18. E ancora noi
La lontananza rimpicciolisce gli oggetti all'occhio, li ingrandisce al pensiero.
-Arthur Schopenhauer
***
Quella mattina il sole era particolarmente caldo. Forse perché la primavera si stava avvicinando o forse perché sarebbe successa una cosa bellissima.

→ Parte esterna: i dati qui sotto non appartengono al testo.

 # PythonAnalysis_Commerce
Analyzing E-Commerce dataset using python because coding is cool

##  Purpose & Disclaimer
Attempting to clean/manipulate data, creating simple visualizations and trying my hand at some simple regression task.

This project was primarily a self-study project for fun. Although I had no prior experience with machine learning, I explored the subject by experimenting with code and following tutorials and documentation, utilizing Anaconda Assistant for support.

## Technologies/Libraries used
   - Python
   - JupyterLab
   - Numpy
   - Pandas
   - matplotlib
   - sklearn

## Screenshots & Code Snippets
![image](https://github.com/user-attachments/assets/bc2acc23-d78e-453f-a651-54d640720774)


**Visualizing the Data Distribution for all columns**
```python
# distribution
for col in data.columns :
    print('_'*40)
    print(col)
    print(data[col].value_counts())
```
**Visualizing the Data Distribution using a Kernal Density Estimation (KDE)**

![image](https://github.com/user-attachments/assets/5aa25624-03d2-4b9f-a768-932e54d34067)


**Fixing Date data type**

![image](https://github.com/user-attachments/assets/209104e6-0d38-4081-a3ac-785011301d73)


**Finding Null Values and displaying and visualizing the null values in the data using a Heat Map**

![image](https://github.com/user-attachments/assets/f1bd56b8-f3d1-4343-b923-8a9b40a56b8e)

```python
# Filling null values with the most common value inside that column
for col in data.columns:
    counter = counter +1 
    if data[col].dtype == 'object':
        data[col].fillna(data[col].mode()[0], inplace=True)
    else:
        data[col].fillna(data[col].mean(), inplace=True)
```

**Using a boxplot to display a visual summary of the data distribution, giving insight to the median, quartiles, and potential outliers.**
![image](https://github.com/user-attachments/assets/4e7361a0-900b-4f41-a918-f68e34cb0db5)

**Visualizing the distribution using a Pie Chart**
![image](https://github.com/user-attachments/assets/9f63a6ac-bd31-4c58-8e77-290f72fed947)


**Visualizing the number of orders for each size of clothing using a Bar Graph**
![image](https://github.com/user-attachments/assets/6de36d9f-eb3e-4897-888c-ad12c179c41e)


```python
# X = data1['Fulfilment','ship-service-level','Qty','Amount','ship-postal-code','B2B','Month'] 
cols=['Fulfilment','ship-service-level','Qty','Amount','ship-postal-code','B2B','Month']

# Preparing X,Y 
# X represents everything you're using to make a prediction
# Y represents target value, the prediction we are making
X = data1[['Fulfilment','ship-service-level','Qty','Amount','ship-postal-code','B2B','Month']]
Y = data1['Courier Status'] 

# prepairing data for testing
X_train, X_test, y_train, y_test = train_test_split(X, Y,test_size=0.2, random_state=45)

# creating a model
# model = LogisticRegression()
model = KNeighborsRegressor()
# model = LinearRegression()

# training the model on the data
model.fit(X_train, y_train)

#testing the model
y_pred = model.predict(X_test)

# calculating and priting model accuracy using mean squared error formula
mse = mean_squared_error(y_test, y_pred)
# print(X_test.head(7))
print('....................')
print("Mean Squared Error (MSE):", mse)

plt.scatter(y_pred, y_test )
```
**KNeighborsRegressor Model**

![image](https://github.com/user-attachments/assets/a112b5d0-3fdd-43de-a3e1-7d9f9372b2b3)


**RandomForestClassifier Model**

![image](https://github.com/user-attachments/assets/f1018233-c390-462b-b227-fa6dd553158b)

Rientrai chiudendo la porta che dava sul balcone e mi misi di fronte allo specchio. Finalmente, dopo più di un mese avrei incontrato Nathan. Come avrei reagito rivedendolo? Avrei pianto, questo sicuro! L'avrei abbracciato poi e gli avrei chiesto scusa. Mi avrebbe perdonata per essere sparita così? Per non essermi fatta più sentire e averlo in un certo senso abbandonato?
Non era dipeso interamente da me ma mi sentivo ugualmente in colpa e quel ragazzo mi mancava tremendamente.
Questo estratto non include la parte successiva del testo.